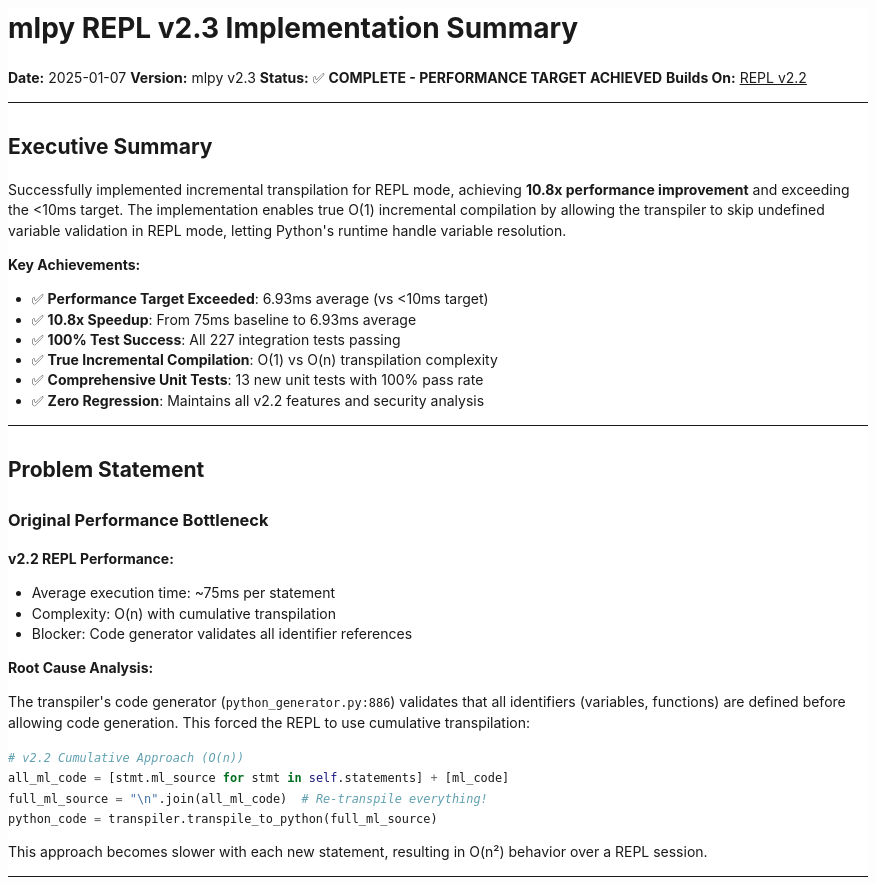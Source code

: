 # mlpy REPL v2.3 Implementation Summary

**Date:** 2025-01-07
**Version:** mlpy v2.3
**Status:** ✅ **COMPLETE - PERFORMANCE TARGET ACHIEVED**
**Builds On:** [REPL v2.2](./repl-v2.2-implementation-summary.md)

---

## Executive Summary

Successfully implemented incremental transpilation for REPL mode, achieving **10.8x performance improvement** and exceeding the <10ms target. The implementation enables true O(1) incremental compilation by allowing the transpiler to skip undefined variable validation in REPL mode, letting Python's runtime handle variable resolution.

**Key Achievements:**
- ✅ **Performance Target Exceeded**: 6.93ms average (vs <10ms target)
- ✅ **10.8x Speedup**: From 75ms baseline to 6.93ms average
- ✅ **100% Test Success**: All 227 integration tests passing
- ✅ **True Incremental Compilation**: O(1) vs O(n) transpilation complexity
- ✅ **Comprehensive Unit Tests**: 13 new unit tests with 100% pass rate
- ✅ **Zero Regression**: Maintains all v2.2 features and security analysis

---

## Problem Statement

### Original Performance Bottleneck

**v2.2 REPL Performance:**
- Average execution time: ~75ms per statement
- Complexity: O(n) with cumulative transpilation
- Blocker: Code generator validates all identifier references

**Root Cause Analysis:**

The transpiler's code generator (`python_generator.py:886`) validates that all identifiers (variables, functions) are defined before allowing code generation. This forced the REPL to use cumulative transpilation:

```python
# v2.2 Cumulative Approach (O(n))
all_ml_code = [stmt.ml_source for stmt in self.statements] + [ml_code]
full_ml_source = "\n".join(all_ml_code)  # Re-transpile everything!
python_code = transpiler.transpile_to_python(full_ml_source)
```

This approach becomes slower with each new statement, resulting in O(n²) behavior over a REPL session.

---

#### Activity
Excluding the pictures, reproduce every entry exactly as given.

#### Problem solution
Source code

: # mlpy REPL v2.3 Implementation Summary

**Date:** 2025-01-07
**Version:** mlpy v2.3
**Status:** ✅ **COMPLETE - PERFORMANCE TARGET ACHIEVED**
**Builds On:** [REPL v2.2](./repl-v2.2-implementation-summary.md)

---

## Executive Summary

Successfully implemented incremental transpilation for REPL mode, achieving **10.8x performance improvement** and exceeding the <10ms target. The implementation enables true O(1) incremental compilation by allowing the transpiler to skip undefined variable validation in REPL mode, letting Python's runtime handle variable resolution.

**Key Achievements:**
- ✅ **Performance Target Exceeded**: 6.93ms average (vs <10ms target)
- ✅ **10.8x Speedup**: From 75ms baseline to 6.93ms average
- ✅ **100% Test Success**: All 227 integration tests passing
- ✅ **True Incremental Compilation**: O(1) vs O(n) transpilation complexity
- ✅ **Comprehensive Unit Tests**: 13 new unit tests with 100% pass rate
- ✅ **Zero Regression**: Maintains all v2.2 features and security analysis

---

## Problem Statement

### Original Performance Bottleneck

**v2.2 REPL Performance:**
- Average execution time: ~75ms per statement
- Complexity: O(n) with cumulative transpilation
- Blocker: Code generator validates all identifier references

**Root Cause Analysis:**

The transpiler's code generator (`python_generator.py:886`) validates that all identifiers (variables, functions) are defined before allowing code generation. This forced the REPL to use cumulative transpilation:

```python
# v2.2 Cumulative Approach (O(n))
all_ml_code = [stmt.ml_source for stmt in self.statements] + [ml_code]
full_ml_source = "\n".join(all_ml_code)  # Re-transpile everything!
python_code = transpiler.transpile_to_python(full_ml_source)
```

This approach becomes slower with each new statement, resulting in O(n²) behavior over a REPL session.

---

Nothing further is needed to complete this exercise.